__REQUIRED ACTION__
Could you reproduce all of these records exactly?

__RECORDS SHOWN__
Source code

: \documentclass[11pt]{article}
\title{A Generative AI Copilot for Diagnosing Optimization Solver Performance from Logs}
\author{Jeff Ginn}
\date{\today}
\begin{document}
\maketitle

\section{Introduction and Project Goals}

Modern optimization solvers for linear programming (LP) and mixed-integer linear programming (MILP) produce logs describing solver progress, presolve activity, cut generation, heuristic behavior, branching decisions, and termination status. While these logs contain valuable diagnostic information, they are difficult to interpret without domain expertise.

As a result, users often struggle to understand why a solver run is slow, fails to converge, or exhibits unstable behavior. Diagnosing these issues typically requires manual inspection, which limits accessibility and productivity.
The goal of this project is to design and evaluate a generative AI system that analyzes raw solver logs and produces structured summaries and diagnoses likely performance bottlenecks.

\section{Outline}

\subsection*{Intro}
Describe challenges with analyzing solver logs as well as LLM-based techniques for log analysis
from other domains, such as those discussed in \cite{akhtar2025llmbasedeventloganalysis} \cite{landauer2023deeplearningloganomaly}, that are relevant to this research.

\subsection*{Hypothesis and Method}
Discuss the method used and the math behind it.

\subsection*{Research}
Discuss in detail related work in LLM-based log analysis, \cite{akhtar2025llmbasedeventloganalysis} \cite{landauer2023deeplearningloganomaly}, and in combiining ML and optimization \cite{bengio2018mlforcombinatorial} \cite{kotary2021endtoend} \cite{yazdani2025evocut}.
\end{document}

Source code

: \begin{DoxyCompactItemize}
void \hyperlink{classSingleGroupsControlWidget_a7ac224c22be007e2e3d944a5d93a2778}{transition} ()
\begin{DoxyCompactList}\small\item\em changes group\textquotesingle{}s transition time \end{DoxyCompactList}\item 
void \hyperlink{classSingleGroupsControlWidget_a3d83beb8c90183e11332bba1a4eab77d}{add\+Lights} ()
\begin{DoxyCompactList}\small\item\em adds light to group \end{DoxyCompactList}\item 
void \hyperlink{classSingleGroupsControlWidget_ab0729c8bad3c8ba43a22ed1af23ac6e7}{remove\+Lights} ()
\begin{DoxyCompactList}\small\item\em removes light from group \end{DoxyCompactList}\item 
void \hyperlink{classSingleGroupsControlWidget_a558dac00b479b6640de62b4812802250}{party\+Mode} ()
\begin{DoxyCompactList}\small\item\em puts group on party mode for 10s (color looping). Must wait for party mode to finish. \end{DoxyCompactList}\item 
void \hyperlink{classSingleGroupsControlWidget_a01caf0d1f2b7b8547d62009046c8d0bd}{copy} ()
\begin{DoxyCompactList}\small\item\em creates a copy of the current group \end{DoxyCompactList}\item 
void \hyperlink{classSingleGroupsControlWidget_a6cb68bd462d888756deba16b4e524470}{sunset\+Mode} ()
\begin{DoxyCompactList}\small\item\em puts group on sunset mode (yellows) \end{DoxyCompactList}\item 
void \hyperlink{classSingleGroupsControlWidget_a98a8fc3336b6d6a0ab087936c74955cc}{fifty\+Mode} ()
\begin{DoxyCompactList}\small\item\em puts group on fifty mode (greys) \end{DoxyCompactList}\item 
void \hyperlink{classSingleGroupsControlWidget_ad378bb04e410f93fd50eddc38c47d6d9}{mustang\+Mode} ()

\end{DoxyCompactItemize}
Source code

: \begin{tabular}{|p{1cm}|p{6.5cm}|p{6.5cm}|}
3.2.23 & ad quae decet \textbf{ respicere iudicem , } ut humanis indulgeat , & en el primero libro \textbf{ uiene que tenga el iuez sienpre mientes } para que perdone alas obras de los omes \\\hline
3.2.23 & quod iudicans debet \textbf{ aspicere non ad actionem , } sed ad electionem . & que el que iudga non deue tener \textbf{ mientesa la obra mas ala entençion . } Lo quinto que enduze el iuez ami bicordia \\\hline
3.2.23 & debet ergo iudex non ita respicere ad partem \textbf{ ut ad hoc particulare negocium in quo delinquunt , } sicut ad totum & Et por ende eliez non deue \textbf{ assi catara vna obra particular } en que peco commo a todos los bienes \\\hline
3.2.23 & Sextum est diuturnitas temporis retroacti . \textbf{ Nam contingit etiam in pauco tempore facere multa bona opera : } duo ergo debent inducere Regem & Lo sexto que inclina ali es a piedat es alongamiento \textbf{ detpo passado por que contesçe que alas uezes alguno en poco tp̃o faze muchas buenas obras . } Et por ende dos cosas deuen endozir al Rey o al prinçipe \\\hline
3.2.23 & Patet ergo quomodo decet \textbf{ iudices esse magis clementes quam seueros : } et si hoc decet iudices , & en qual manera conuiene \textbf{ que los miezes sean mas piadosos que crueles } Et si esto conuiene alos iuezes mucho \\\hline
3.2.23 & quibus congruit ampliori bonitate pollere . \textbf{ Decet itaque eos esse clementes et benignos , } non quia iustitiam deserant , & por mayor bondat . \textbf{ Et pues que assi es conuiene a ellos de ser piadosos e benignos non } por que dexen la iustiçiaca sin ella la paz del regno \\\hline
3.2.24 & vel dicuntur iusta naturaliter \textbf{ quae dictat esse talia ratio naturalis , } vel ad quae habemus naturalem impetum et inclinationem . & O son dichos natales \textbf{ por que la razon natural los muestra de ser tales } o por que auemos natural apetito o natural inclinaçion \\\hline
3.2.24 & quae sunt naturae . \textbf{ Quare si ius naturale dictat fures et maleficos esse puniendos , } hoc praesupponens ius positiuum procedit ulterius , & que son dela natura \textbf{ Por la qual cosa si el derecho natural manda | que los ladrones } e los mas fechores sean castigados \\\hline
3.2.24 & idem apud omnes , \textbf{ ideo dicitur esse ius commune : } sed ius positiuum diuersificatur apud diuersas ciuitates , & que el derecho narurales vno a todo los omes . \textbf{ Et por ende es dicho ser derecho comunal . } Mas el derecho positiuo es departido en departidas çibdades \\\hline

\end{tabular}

__SOLUTION FOR THIS TASK__
Source code

: \documentclass[11pt]{article}
\title{A Generative AI Copilot for Diagnosing Optimization Solver Performance from Logs}
\author{Jeff Ginn}
\date{\today}
\begin{document}
\maketitle

\section{Introduction and Project Goals}

Modern optimization solvers for linear programming (LP) and mixed-integer linear programming (MILP) produce logs describing solver progress, presolve activity, cut generation, heuristic behavior, branching decisions, and termination status. While these logs contain valuable diagnostic information, they are difficult to interpret without domain expertise.

As a result, users often struggle to understand why a solver run is slow, fails to converge, or exhibits unstable behavior. Diagnosing these issues typically requires manual inspection, which limits accessibility and productivity.
The goal of this project is to design and evaluate a generative AI system that analyzes raw solver logs and produces structured summaries and diagnoses likely performance bottlenecks.

\section{Outline}

\subsection*{Intro}
Describe challenges with analyzing solver logs as well as LLM-based techniques for log analysis
from other domains, such as those discussed in \cite{akhtar2025llmbasedeventloganalysis} \cite{landauer2023deeplearningloganomaly}, that are relevant to this research.

\subsection*{Hypothesis and Method}
Discuss the method used and the math behind it.

\subsection*{Research}
Discuss in detail related work in LLM-based log analysis, \cite{akhtar2025llmbasedeventloganalysis} \cite{landauer2023deeplearningloganomaly}, and in combiining ML and optimization \cite{bengio2018mlforcombinatorial} \cite{kotary2021endtoend} \cite{yazdani2025evocut}.
\end{document}

Source code

: \begin{DoxyCompactItemize}
void \hyperlink{classSingleGroupsControlWidget_a7ac224c22be007e2e3d944a5d93a2778}{transition} ()
\begin{DoxyCompactList}\small\item\em changes group\textquotesingle{}s transition time \end{DoxyCompactList}\item 
void \hyperlink{classSingleGroupsControlWidget_a3d83beb8c90183e11332bba1a4eab77d}{add\+Lights} ()
\begin{DoxyCompactList}\small\item\em adds light to group \end{DoxyCompactList}\item 
void \hyperlink{classSingleGroupsControlWidget_ab0729c8bad3c8ba43a22ed1af23ac6e7}{remove\+Lights} ()
\begin{DoxyCompactList}\small\item\em removes light from group \end{DoxyCompactList}\item 
void \hyperlink{classSingleGroupsControlWidget_a558dac00b479b6640de62b4812802250}{party\+Mode} ()
\begin{DoxyCompactList}\small\item\em puts group on party mode for 10s (color looping). Must wait for party mode to finish. \end{DoxyCompactList}\item 
void \hyperlink{classSingleGroupsControlWidget_a01caf0d1f2b7b8547d62009046c8d0bd}{copy} ()
\begin{DoxyCompactList}\small\item\em creates a copy of the current group \end{DoxyCompactList}\item 
void \hyperlink{classSingleGroupsControlWidget_a6cb68bd462d888756deba16b4e524470}{sunset\+Mode} ()
\begin{DoxyCompactList}\small\item\em puts group on sunset mode (yellows) \end{DoxyCompactList}\item 
void \hyperlink{classSingleGroupsControlWidget_a98a8fc3336b6d6a0ab087936c74955cc}{fifty\+Mode} ()
\begin{DoxyCompactList}\small\item\em puts group on fifty mode (greys) \end{DoxyCompactList}\item 
void \hyperlink{classSingleGroupsControlWidget_ad378bb04e410f93fd50eddc38c47d6d9}{mustang\+Mode} ()

\end{DoxyCompactItemize}
Source code

: \begin{tabular}{|p{1cm}|p{6.5cm}|p{6.5cm}|}
3.2.23 & ad quae decet \textbf{ respicere iudicem , } ut humanis indulgeat , & en el primero libro \textbf{ uiene que tenga el iuez sienpre mientes } para que perdone alas obras de los omes \\\hline
3.2.23 & quod iudicans debet \textbf{ aspicere non ad actionem , } sed ad electionem . & que el que iudga non deue tener \textbf{ mientesa la obra mas ala entençion . } Lo quinto que enduze el iuez ami bicordia \\\hline
3.2.23 & debet ergo iudex non ita respicere ad partem \textbf{ ut ad hoc particulare negocium in quo delinquunt , } sicut ad totum & Et por ende eliez non deue \textbf{ assi catara vna obra particular } en que peco commo a todos los bienes \\\hline
3.2.23 & Sextum est diuturnitas temporis retroacti . \textbf{ Nam contingit etiam in pauco tempore facere multa bona opera : } duo ergo debent inducere Regem & Lo sexto que inclina ali es a piedat es alongamiento \textbf{ detpo passado por que contesçe que alas uezes alguno en poco tp̃o faze muchas buenas obras . } Et por ende dos cosas deuen endozir al Rey o al prinçipe \\\hline
3.2.23 & Patet ergo quomodo decet \textbf{ iudices esse magis clementes quam seueros : } et si hoc decet iudices , & en qual manera conuiene \textbf{ que los miezes sean mas piadosos que crueles } Et si esto conuiene alos iuezes mucho \\\hline
3.2.23 & quibus congruit ampliori bonitate pollere . \textbf{ Decet itaque eos esse clementes et benignos , } non quia iustitiam deserant , & por mayor bondat . \textbf{ Et pues que assi es conuiene a ellos de ser piadosos e benignos non } por que dexen la iustiçiaca sin ella la paz del regno \\\hline
3.2.24 & vel dicuntur iusta naturaliter \textbf{ quae dictat esse talia ratio naturalis , } vel ad quae habemus naturalem impetum et inclinationem . & O son dichos natales \textbf{ por que la razon natural los muestra de ser tales } o por que auemos natural apetito o natural inclinaçion \\\hline
3.2.24 & quae sunt naturae . \textbf{ Quare si ius naturale dictat fures et maleficos esse puniendos , } hoc praesupponens ius positiuum procedit ulterius , & que son dela natura \textbf{ Por la qual cosa si el derecho natural manda | que los ladrones } e los mas fechores sean castigados \\\hline
3.2.24 & idem apud omnes , \textbf{ ideo dicitur esse ius commune : } sed ius positiuum diuersificatur apud diuersas ciuitates , & que el derecho narurales vno a todo los omes . \textbf{ Et por ende es dicho ser derecho comunal . } Mas el derecho positiuo es departido en departidas çibdades \\\hline

\end{tabular}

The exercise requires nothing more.